Identify each line below containing the string "GameView" and copy it.

Data records
»»

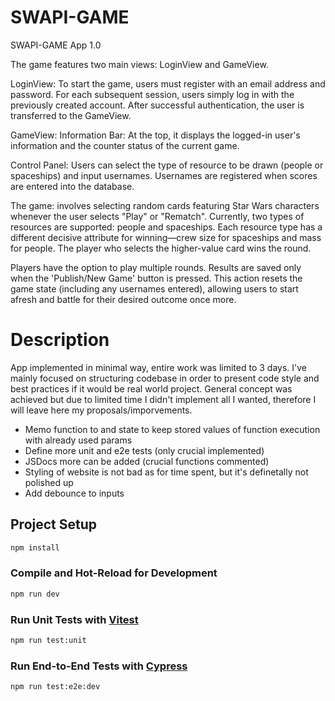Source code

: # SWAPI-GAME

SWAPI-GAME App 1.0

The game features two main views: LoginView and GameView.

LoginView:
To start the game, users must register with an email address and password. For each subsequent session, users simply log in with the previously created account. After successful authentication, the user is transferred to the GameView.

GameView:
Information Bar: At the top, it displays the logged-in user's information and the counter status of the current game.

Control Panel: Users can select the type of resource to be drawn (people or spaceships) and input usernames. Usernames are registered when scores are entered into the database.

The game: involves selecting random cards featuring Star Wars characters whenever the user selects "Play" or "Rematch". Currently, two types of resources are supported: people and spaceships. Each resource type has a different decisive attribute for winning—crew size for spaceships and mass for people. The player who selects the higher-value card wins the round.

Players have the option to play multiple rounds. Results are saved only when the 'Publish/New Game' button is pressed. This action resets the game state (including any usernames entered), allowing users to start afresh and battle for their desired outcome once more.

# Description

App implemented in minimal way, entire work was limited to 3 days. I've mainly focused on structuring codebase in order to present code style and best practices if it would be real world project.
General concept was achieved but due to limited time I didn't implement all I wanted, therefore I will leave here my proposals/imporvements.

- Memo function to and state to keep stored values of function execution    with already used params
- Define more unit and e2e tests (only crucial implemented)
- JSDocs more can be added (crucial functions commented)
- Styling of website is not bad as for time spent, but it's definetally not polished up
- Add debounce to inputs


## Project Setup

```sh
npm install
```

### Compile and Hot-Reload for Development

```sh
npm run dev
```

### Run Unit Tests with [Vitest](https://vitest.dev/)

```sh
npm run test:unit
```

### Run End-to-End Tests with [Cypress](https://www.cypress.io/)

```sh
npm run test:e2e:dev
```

««
»»

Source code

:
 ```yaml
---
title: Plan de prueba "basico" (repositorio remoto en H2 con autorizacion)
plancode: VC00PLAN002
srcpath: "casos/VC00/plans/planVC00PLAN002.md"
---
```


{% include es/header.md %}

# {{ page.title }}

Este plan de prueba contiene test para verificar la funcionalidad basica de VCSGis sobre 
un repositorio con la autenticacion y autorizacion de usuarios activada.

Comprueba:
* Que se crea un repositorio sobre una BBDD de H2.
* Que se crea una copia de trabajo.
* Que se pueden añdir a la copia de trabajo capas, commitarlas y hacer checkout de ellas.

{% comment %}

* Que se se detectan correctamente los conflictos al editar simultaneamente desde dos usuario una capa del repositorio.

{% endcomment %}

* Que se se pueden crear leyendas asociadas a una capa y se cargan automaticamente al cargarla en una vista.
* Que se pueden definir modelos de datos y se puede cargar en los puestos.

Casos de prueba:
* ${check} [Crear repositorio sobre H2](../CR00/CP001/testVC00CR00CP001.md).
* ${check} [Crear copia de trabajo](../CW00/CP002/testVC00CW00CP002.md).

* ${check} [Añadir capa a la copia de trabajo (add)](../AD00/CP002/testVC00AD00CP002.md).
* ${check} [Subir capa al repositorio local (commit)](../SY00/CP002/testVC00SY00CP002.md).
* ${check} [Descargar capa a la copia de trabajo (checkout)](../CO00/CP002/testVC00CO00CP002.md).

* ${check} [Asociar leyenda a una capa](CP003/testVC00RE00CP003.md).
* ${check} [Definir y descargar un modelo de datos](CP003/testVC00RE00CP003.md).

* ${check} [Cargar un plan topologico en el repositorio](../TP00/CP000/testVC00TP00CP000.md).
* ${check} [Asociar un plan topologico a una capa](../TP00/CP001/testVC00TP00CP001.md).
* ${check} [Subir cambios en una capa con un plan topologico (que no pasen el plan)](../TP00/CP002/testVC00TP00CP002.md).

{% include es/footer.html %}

««

Exercise answer.
The game features two main views: LoginView and GameView.
To start the game, users must register with an email address and password. For each subsequent session, users simply log in with the previously created account. After successful authentication, the user is transferred to the GameView.
GameView:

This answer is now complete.